**Records for processing:**
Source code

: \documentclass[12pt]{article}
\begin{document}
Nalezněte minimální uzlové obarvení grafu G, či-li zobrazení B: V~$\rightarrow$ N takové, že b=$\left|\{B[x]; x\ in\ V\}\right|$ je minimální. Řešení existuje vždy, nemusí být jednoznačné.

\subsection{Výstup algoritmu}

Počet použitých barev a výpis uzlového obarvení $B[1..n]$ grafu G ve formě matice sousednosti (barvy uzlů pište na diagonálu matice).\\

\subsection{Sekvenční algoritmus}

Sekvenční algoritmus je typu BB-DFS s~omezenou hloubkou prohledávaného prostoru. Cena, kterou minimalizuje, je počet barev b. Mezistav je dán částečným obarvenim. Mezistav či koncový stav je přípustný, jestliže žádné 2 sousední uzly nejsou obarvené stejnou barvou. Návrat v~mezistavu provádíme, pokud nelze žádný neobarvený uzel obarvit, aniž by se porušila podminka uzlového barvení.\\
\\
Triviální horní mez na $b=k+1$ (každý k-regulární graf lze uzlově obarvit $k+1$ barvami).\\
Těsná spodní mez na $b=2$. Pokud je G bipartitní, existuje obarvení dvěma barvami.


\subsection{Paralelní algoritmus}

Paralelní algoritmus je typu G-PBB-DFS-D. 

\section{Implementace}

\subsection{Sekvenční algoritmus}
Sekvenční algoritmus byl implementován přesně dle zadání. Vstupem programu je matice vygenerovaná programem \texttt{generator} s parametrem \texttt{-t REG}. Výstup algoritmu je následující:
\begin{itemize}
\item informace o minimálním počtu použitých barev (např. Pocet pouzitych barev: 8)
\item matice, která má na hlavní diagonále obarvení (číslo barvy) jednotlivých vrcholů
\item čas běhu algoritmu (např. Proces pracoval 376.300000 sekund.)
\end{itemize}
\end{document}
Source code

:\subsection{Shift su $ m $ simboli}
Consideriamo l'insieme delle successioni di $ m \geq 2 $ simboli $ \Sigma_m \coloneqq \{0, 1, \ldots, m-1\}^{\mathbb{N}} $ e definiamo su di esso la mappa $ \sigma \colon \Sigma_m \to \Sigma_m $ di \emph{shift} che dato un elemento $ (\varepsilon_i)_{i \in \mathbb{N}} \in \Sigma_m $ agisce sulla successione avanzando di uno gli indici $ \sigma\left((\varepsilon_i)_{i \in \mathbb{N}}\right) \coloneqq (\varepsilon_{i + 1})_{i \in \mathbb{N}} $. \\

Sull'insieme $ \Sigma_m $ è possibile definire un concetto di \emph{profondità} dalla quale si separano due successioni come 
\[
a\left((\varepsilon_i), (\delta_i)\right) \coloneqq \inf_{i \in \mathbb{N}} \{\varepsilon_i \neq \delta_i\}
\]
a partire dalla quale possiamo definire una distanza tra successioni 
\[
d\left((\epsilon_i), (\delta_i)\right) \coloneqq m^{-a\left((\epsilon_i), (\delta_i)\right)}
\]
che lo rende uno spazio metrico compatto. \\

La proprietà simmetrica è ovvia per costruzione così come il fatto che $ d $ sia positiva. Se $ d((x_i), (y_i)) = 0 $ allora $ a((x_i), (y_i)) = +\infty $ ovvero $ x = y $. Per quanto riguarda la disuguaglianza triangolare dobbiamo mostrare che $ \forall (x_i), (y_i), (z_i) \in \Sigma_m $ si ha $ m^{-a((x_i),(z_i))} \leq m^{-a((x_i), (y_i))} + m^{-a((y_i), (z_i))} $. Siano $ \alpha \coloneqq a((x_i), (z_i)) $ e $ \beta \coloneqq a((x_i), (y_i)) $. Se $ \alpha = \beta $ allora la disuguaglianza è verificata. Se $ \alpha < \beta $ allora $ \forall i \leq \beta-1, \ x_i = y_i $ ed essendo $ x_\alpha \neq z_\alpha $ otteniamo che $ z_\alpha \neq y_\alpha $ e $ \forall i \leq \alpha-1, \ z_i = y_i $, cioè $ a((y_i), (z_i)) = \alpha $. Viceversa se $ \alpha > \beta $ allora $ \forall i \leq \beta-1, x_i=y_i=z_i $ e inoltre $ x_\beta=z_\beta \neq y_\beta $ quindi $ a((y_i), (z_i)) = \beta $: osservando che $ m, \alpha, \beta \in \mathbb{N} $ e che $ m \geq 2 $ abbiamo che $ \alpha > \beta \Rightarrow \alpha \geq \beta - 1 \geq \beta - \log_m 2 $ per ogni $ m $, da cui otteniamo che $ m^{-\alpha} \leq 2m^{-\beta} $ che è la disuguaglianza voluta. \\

**Directions:** I need all of the records above retyped exactly, please.

**Exercise response:**
Source code

: \documentclass[12pt]{article}
\begin{document}
Nalezněte minimální uzlové obarvení grafu G, či-li zobrazení B: V~$\rightarrow$ N takové, že b=$\left|\{B[x]; x\ in\ V\}\right|$ je minimální. Řešení existuje vždy, nemusí být jednoznačné.

\subsection{Výstup algoritmu}

Počet použitých barev a výpis uzlového obarvení $B[1..n]$ grafu G ve formě matice sousednosti (barvy uzlů pište na diagonálu matice).\\

\subsection{Sekvenční algoritmus}

Sekvenční algoritmus je typu BB-DFS s~omezenou hloubkou prohledávaného prostoru. Cena, kterou minimalizuje, je počet barev b. Mezistav je dán částečným obarvenim. Mezistav či koncový stav je přípustný, jestliže žádné 2 sousední uzly nejsou obarvené stejnou barvou. Návrat v~mezistavu provádíme, pokud nelze žádný neobarvený uzel obarvit, aniž by se porušila podminka uzlového barvení.\\
\\
Triviální horní mez na $b=k+1$ (každý k-regulární graf lze uzlově obarvit $k+1$ barvami).\\
Těsná spodní mez na $b=2$. Pokud je G bipartitní, existuje obarvení dvěma barvami.


\subsection{Paralelní algoritmus}

Paralelní algoritmus je typu G-PBB-DFS-D. 

\section{Implementace}

\subsection{Sekvenční algoritmus}
Sekvenční algoritmus byl implementován přesně dle zadání. Vstupem programu je matice vygenerovaná programem \texttt{generator} s parametrem \texttt{-t REG}. Výstup algoritmu je následující:
\begin{itemize}
\item informace o minimálním počtu použitých barev (např. Pocet pouzitych barev: 8)
\item matice, která má na hlavní diagonále obarvení (číslo barvy) jednotlivých vrcholů
\item čas běhu algoritmu (např. Proces pracoval 376.300000 sekund.)
\end{itemize}
\end{document}
Source code

:\subsection{Shift su $ m $ simboli}
Consideriamo l'insieme delle successioni di $ m \geq 2 $ simboli $ \Sigma_m \coloneqq \{0, 1, \ldots, m-1\}^{\mathbb{N}} $ e definiamo su di esso la mappa $ \sigma \colon \Sigma_m \to \Sigma_m $ di \emph{shift} che dato un elemento $ (\varepsilon_i)_{i \in \mathbb{N}} \in \Sigma_m $ agisce sulla successione avanzando di uno gli indici $ \sigma\left((\varepsilon_i)_{i \in \mathbb{N}}\right) \coloneqq (\varepsilon_{i + 1})_{i \in \mathbb{N}} $. \\

Sull'insieme $ \Sigma_m $ è possibile definire un concetto di \emph{profondità} dalla quale si separano due successioni come 
\[
a\left((\varepsilon_i), (\delta_i)\right) \coloneqq \inf_{i \in \mathbb{N}} \{\varepsilon_i \neq \delta_i\}
\]
a partire dalla quale possiamo definire una distanza tra successioni 
\[
d\left((\epsilon_i), (\delta_i)\right) \coloneqq m^{-a\left((\epsilon_i), (\delta_i)\right)}
\]
che lo rende uno spazio metrico compatto. \\

La proprietà simmetrica è ovvia per costruzione così come il fatto che $ d $ sia positiva. Se $ d((x_i), (y_i)) = 0 $ allora $ a((x_i), (y_i)) = +\infty $ ovvero $ x = y $. Per quanto riguarda la disuguaglianza triangolare dobbiamo mostrare che $ \forall (x_i), (y_i), (z_i) \in \Sigma_m $ si ha $ m^{-a((x_i),(z_i))} \leq m^{-a((x_i), (y_i))} + m^{-a((y_i), (z_i))} $. Siano $ \alpha \coloneqq a((x_i), (z_i)) $ e $ \beta \coloneqq a((x_i), (y_i)) $. Se $ \alpha = \beta $ allora la disuguaglianza è verificata. Se $ \alpha < \beta $ allora $ \forall i \leq \beta-1, \ x_i = y_i $ ed essendo $ x_\alpha \neq z_\alpha $ otteniamo che $ z_\alpha \neq y_\alpha $ e $ \forall i \leq \alpha-1, \ z_i = y_i $, cioè $ a((y_i), (z_i)) = \alpha $. Viceversa se $ \alpha > \beta $ allora $ \forall i \leq \beta-1, x_i=y_i=z_i $ e inoltre $ x_\beta=z_\beta \neq y_\beta $ quindi $ a((y_i), (z_i)) = \beta $: osservando che $ m, \alpha, \beta \in \mathbb{N} $ e che $ m \geq 2 $ abbiamo che $ \alpha > \beta \Rightarrow \alpha \geq \beta - 1 \geq \beta - \log_m 2 $ per ogni $ m $, da cui otteniamo che $ m^{-\alpha} \leq 2m^{-\beta} $ che è la disuguaglianza voluta. \\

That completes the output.